WHAT THIS TASK INVOLVES:
The expected response consists solely of the lines from the line with "在和一群赤果果的女主播们在澡" through the last line of the material below, copied exactly.

DATA:
──────

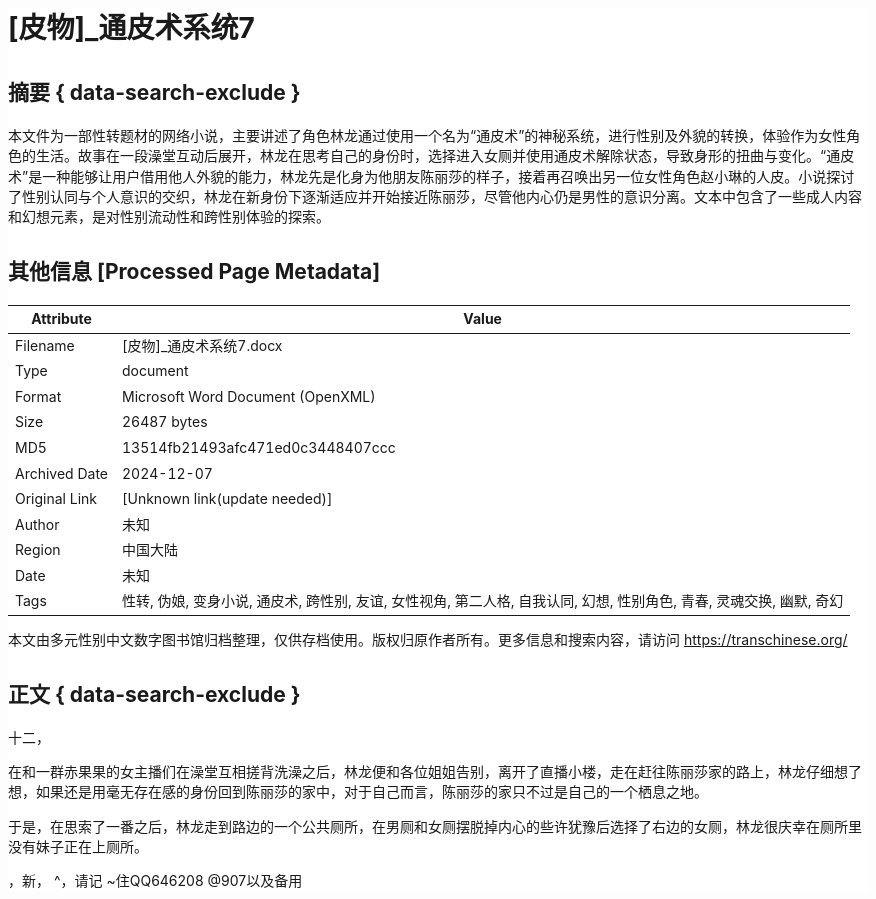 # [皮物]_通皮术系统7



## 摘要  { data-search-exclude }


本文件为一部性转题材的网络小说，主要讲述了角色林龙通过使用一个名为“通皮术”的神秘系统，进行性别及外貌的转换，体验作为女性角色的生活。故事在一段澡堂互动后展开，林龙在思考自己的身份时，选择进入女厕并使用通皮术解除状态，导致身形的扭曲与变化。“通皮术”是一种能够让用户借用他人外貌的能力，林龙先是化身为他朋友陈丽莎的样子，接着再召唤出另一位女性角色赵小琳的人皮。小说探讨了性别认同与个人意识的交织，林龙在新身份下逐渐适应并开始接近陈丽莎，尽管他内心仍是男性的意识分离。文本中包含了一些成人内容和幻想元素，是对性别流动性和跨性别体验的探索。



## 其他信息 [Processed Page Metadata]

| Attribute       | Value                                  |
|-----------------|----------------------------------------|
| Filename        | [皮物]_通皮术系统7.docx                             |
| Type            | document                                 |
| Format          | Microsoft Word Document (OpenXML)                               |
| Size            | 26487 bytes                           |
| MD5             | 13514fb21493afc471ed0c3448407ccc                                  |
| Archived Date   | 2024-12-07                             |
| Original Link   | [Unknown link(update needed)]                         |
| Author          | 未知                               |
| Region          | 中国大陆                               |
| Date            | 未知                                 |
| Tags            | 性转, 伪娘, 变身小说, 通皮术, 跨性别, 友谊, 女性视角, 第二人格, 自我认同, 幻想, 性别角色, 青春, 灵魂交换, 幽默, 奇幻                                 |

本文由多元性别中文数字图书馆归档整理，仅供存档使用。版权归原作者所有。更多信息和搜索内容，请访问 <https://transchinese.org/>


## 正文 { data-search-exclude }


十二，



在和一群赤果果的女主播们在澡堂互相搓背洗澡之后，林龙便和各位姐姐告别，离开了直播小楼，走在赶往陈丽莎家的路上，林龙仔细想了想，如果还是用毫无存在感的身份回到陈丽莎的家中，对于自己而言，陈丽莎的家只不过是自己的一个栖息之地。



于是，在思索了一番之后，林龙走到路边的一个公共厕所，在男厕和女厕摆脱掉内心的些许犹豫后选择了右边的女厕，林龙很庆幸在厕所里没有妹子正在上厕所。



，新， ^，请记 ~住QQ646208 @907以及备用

──────

SOLVED PROBLEM:
在和一群赤果果的女主播们在澡堂互相搓背洗澡之后，林龙便和各位姐姐告别，离开了直播小楼，走在赶往陈丽莎家的路上，林龙仔细想了想，如果还是用毫无存在感的身份回到陈丽莎的家中，对于自己而言，陈丽莎的家只不过是自己的一个栖息之地。



于是，在思索了一番之后，林龙走到路边的一个公共厕所，在男厕和女厕摆脱掉内心的些许犹豫后选择了右边的女厕，林龙很庆幸在厕所里没有妹子正在上厕所。



，新， ^，请记 ~住QQ646208 @907以及备用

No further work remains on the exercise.